Department of Clinical Sciences, Division of Oncology, Lund University, Lund, Sweden ; Skåne Department of Oncology, Skåne University Hospital, Lund, Sweden.
PLoS One. 2013 Dec 4;8(12):e81902. doi: 10.1371/journal.pone.0081902. eCollection 2013.
Proliferation, either as the main common denominator in genetic profiles, or in the form of single factors such as Ki67, is recommended for clinical use especially in estrogen receptor-positive (ER) patients. However, due to high costs of genetic profiles and lack of reproducibility for Ki67, studies on other proliferation factors are warranted. The aim of the present study was to evaluate the prognostic value of the proliferation factors mitotic activity index (MAI), phosphohistone H3 (PPH3), cyclin B1, cyclin A and Ki67, alone and in combinations. In 222 consecutive premenopausal node-negative breast cancer patients (87% without adjuvant medical treatment), MAI was assessed on whole tissue sections (predefined cut-off ≥10 mitoses), and PPH3, cyclin B1, cyclin A, and Ki67 on tissue microarray (predefined cut-offs 7th decile). In univariable analysis (high versus low) the strongest prognostic proliferation factor for 10-year distant disease-free survival was MAI (Hazard Ratio (HR)=3.3, 95% Confidence Interval (CI): 1.8-6.1), followed by PPH3, cyclin A, Ki67, and cyclin B1. A combination variable, with patients with MAI and/or cyclin A high defined as high-risk, had even stronger prognostic value (HR=4.2, 95%CI: 2.2-7). When stratifying for ER-status, MAI was a significant prognostic factor in ER-positive patients only (HR=7.0, 95%CI: 3.1-16). Stratified for histological grade, MAI added prognostic value in grade 2 (HR=7.2, 95%CI: 3.1-38) and grade 1 patients. In multivariable analysis including HER2, age, adjuvant medical treatment, ER, and one proliferation factor at a time, only MAI (HR=2.7, 95%CI: 1.1-6.7), and cyclin A (HR=2.7, 95%CI: 1.2-6.0) remained independently prognostic. In conclusion this study confirms the strong prognostic value of all proliferation factors, especially MAI and cyclin A, in all patients, and more specifically in ER-positive patients, and patients with histological grade 2 and 1. Additionally, by combining two proliferation factors, an even stronger prognostic value may be found.

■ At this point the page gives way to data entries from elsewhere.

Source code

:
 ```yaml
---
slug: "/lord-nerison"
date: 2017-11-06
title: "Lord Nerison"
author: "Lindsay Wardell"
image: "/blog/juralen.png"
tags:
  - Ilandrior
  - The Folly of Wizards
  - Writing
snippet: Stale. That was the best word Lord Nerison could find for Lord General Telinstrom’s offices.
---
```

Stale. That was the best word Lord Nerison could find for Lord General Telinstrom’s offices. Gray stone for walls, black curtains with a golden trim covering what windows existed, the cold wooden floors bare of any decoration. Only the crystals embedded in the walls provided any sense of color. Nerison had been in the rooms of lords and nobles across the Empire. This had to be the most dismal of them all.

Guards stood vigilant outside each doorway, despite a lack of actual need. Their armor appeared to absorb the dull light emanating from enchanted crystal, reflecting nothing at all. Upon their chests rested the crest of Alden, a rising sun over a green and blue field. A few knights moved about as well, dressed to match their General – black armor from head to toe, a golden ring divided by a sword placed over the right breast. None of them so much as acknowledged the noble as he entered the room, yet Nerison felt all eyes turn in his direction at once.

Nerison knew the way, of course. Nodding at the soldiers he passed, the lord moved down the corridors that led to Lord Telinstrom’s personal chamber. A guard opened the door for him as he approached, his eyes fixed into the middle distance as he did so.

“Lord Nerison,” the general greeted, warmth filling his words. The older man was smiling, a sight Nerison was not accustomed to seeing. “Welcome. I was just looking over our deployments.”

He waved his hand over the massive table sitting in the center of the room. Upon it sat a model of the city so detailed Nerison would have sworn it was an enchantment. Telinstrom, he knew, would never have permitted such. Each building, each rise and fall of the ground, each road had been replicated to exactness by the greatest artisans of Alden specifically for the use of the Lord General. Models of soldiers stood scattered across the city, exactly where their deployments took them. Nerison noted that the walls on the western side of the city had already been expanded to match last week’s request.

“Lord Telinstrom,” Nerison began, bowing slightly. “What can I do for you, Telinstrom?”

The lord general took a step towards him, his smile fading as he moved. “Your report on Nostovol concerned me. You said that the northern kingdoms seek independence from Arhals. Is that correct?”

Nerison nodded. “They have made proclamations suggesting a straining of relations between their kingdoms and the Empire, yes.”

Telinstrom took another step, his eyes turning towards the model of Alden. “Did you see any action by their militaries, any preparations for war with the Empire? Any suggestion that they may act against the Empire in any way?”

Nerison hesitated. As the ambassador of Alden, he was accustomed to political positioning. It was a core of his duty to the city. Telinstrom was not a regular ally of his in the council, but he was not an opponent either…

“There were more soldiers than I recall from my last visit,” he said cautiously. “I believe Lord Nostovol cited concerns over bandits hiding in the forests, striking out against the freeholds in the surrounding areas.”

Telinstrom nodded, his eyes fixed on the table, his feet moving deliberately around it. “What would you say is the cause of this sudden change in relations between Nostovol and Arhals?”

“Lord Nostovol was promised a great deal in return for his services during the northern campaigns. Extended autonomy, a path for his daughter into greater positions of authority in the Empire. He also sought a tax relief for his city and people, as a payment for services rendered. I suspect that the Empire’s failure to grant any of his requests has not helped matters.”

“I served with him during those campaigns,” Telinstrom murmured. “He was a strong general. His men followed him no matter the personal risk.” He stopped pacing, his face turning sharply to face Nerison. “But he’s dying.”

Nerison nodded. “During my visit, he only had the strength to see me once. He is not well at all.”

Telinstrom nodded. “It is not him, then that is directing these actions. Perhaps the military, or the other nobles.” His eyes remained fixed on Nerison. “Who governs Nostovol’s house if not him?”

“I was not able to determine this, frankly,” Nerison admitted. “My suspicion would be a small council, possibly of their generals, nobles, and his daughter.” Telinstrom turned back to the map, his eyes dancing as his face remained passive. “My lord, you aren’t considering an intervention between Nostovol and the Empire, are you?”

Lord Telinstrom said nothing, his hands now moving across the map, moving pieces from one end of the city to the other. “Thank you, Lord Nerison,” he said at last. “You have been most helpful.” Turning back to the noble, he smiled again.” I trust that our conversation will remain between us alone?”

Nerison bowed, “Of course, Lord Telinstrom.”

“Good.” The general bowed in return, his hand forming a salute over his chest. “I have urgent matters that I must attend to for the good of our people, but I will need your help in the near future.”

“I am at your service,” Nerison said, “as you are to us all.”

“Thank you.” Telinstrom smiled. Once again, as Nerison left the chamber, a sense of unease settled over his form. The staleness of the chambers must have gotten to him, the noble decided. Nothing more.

增殖,无论是作为遗传特征的主要共同特征,还是作为 Ki67 等单一因素的形式,都被推荐用于临床,特别是在雌激素受体阳性(ER)患者中。然而,由于遗传特征的高成本和 Ki67 的可重复性缺乏,因此有必要对其他增殖因素进行研究。本研究的目的是评估增殖因子有丝分裂活动指数(MAI)、磷酸组蛋白 H3(PPH3)、细胞周期蛋白 B1、细胞周期蛋白 A 和 Ki67 的预后价值,单独和联合使用。在 222 例连续的绝经前淋巴结阴性乳腺癌患者(87%未接受辅助药物治疗)中,在整个组织切片上评估 MAI(定义的临界值≥10 个有丝分裂),并在组织微阵列上评估 PPH3、细胞周期蛋白 B1、细胞周期蛋白 A 和 Ki67(定义的第 7 个十分位数的临界值)。在单变量分析(高 versus 低)中,10 年远处无病生存的最强预后增殖因子是 MAI(风险比(HR)=3.3,95%置信区间(CI):1.8-6.1),其次是 PPH3、细胞周期蛋白 A、Ki67 和细胞周期蛋白 B1。一个组合变量,定义为 MAI 和/或细胞周期蛋白 A 高的患者为高危,具有更强的预后价值(HR=4.2,95%CI:2.2-7)。当按 ER 状态分层时,MAI 仅在 ER 阳性患者中是一个显著的预后因素(HR=7.0,95%CI:3.1-16)。按组织学分级分层时,MAI 在 2 级(HR=7.2,95%CI:3.1-38)和 1 级患者中增加了预后价值。在包括 HER2、年龄、辅助药物治疗、ER 和一次一个增殖因子的多变量分析中,只有 MAI(HR=2.7,95%CI:1.1-6.7)和细胞周期蛋白 A(HR=2.7,95%CI:1.2-6.0)仍然是独立的预后因素。总之,本研究证实了所有增殖因子,特别是 MAI 和细胞周期蛋白 A,在所有患者中的强大预后价值,特别是在 ER 阳性患者和组织学分级为 2 级和 1 级的患者中。此外,通过结合两种增殖因子,可能会发现更强的预后价值。